Cox met the requirement of section 514.08 by serving notice on Vandenberg, the equitable owner in possession and the party with whom he contracted.


Minnesota's mechanic's lien statute codifies the common law rule: a mechanic's lien attaches when "the first item of material or labor is furnished," but only takes priority over mortgages not yet recorded. Minn.Stat. § 514.05 (1982). See also C.S. McCrossan v. Builders Finance Co., 304 Minn. 538, 232 N.W.2d 15 (1975); Tagtow v. Carlton Bloomington Dinner Theatre, Inc., 379 N.W.2d 557, 563 (Minn.Ct.App. 1985) (prior mortgage takes priority over a subsequent mechanic's lien).

As an exception to the general rule, a merger of legal and equitable interests in the land may subordinate the mortgagee's interest to the mechanic's lien if the court finds that the party who holds the fee interest intended this result. Lampert Yards v. Thompson-Wetterling Construction & Realty, Inc., 302 Minn. 83, 88-89, 223 N.W.2d 418, 422 (1974); Geissinger v. Robins, 274 Minn. 215, 219, 143 N.W.2d 50, 53 (1966).

Under the general rule, the bank's mortgage, recorded on November 20, 1981, takes priority over Cox's mechanic's lien, which did not attach until he started work on the bait shop property in May 1983.

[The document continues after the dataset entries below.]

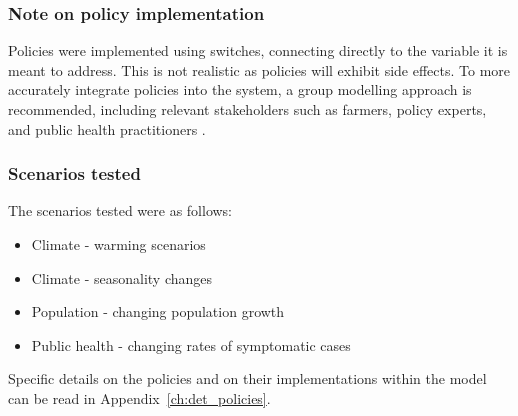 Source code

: \subsubsection*{Note on policy implementation}
Policies were implemented using switches, connecting directly to the variable it is meant to address. This is not realistic as policies will exhibit side effects. To more accurately integrate policies into the system,  a group modelling approach is recommended, including relevant stakeholders such as farmers, policy experts, and public health practitioners \parencite{vennix_group_1999}. %

\subsubsection{Scenarios tested}
The scenarios tested were as follows:
\begin{itemize}
    \item Climate - warming scenarios
    \item Climate - seasonality changes
    \item Population - changing population growth
    \item Public health - changing rates of symptomatic cases
\end{itemize}

Specific details on the policies and on their implementations within the model can be read in Appendix~\ref{ch:det_policies}.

The bank did not lose its priority over the mechanic's lien by merger when it foreclosed on Vandenberg's interest in the property, because it gained only equitable title at that time.[2] Legal title did not vest in the bank until a court ordered Warren to transfer his interest in June 1986. In addition, the court made no findings on any intention of the bank to extinguish its interest as mortgagee. Absent such findings, the trial court's subordination of the mortgage is contrary to the holdings of Lampert Yards and Geissinger.

*389 The trial court's memorandum appears to say that the bank's knowledge of the improvements to the property prior to its "subsequently acquired interest" was sufficient to subordinate its mortgage to Cox's lien. Under Geissinger, the bank's knowledge, even if coupled with consent to the improvements, is clearly insufficient to subordinate its interest to the subsequently filed mechanic's lien.

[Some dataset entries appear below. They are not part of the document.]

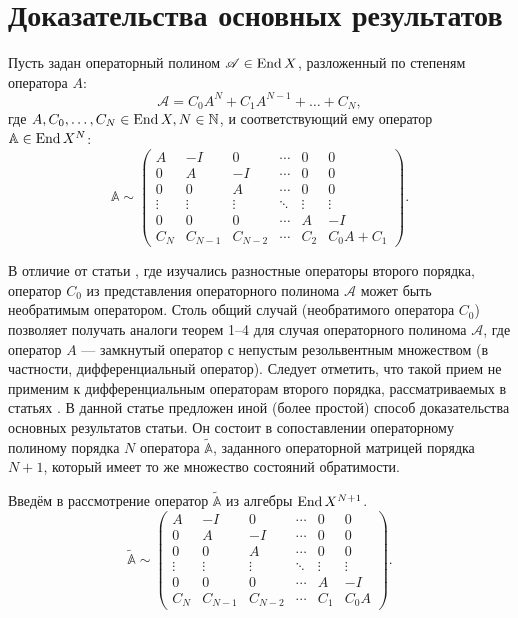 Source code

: \section{Доказательства основных результатов}
Пусть задан операторный полином $ \mathcal A \in \operatorname{End} X$, разложенный по степеням оператора $A$:
\[  \mathcal A = C_0 A^N + C_1 A^{N - 1} + \dotsc + C_N, \]
где $A, C_0, \dotsc, C_N \in \operatorname{End} X, N \in \mathbb{N}$, и соответствующий ему оператор $\mathbb A \in \operatorname{End}{X^N}$:
\[ \mathbb A \sim \begin{pmatrix}
    A & -I & 0  & \cdots & 0 & 0 \\
    0 & A  & -I & \cdots & 0 & 0 \\
    0 & 0  & A & \cdots & 0 & 0 \\
    \vdots & \vdots & \vdots & \ddots & \vdots & \vdots \\
    0 & 0 & 0 & \cdots & A & -I \\
    C_N & C_{N-1} & C_{N-2} & \cdots & C_2 & C_0 A + C_1
   \end{pmatrix}. \]

В отличие от статьи \cite{BasDup15}, где изучались разностные операторы второго порядка,
оператор $C_0$ из представления операторного полинома $\mathcal A$ может быть необратимым
оператором. Столь общий случай (необратимого оператора $C_0$) позволяет получать
аналоги теорем 1--4 для случая операторного полинома $\mathcal A$, где оператор $A$ ---
замкнутый оператор с непустым резольвентным множеством (в частности,
дифференциальный оператор). Следует отметить, что такой прием не применим к дифференциальным операторам второго порядка, рассматриваемых в статьях \cite{shkalikov,HryShk03}. В данной статье предложен иной (более простой)
способ доказательства основных результатов статьи. Он состоит в сопоставлении
операторному полиному порядка $N$ оператора $\widetilde{\mathbb A}$, заданного операторной матрицей порядка $N+1$, который имеет то же множество состояний обратимости.

Введём в рассмотрение оператор $\widetilde{\mathbb A}$ из алгебры $\operatorname{End}{X^{N+1}}$.
\[ \widetilde{\mathbb A} \sim \begin{pmatrix}
    A & -I & 0  & \cdots & 0 & 0 \\
    0 & A  & -I & \cdots & 0 & 0 \\
    0 & 0  & A & \cdots & 0 & 0 \\
    \vdots & \vdots & \vdots & \ddots & \vdots & \vdots \\
    0 & 0 & 0 & \cdots & A & -I \\
    C_N & C_{N-1} & C_{N-2} & \cdots & C_1 & C_0 A
   \end{pmatrix}. \]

Nor does the doctrine of unjust enrichment require that the bank's mortgage be subordinated to the mechanic's lien. The bank's mortgage, as well as Cox's construction claims, are valid debts. The fact that the bank benefits from the efforts of Cox does not necessarily mean that the bank has been unjustly enriched. First National Bank of St. Paul v. Ramier, 311 N.W.2d 502, 504 (Minn.1981); see also Skjod v. Hofstede, 402 N.W.2d 839, 840-41 (Minn.Ct.App.1987). The doctrine of unjust enrichment was not created to protect parties from their own bad bargains. Cady v. Bush, 283 Minn. 105, 110, 166 N.W.2d 358, 362 (1969).


We affirm the validity of the lien, but reverse the trial court's holding that it is superior to the mortgage.



[1] Although the trial court no longer had jurisdiction of the case after this appeal was filed, we refer to the amended findings and memorandum to the extent it explains the original order.

[2] In its memorandum to the trial court, the bank argued that the mortgage foreclosure action in September 1985 extinguished Cox's mechanic's lien. The trial court did not rule on this claim, and the bank did not raise it on appeal.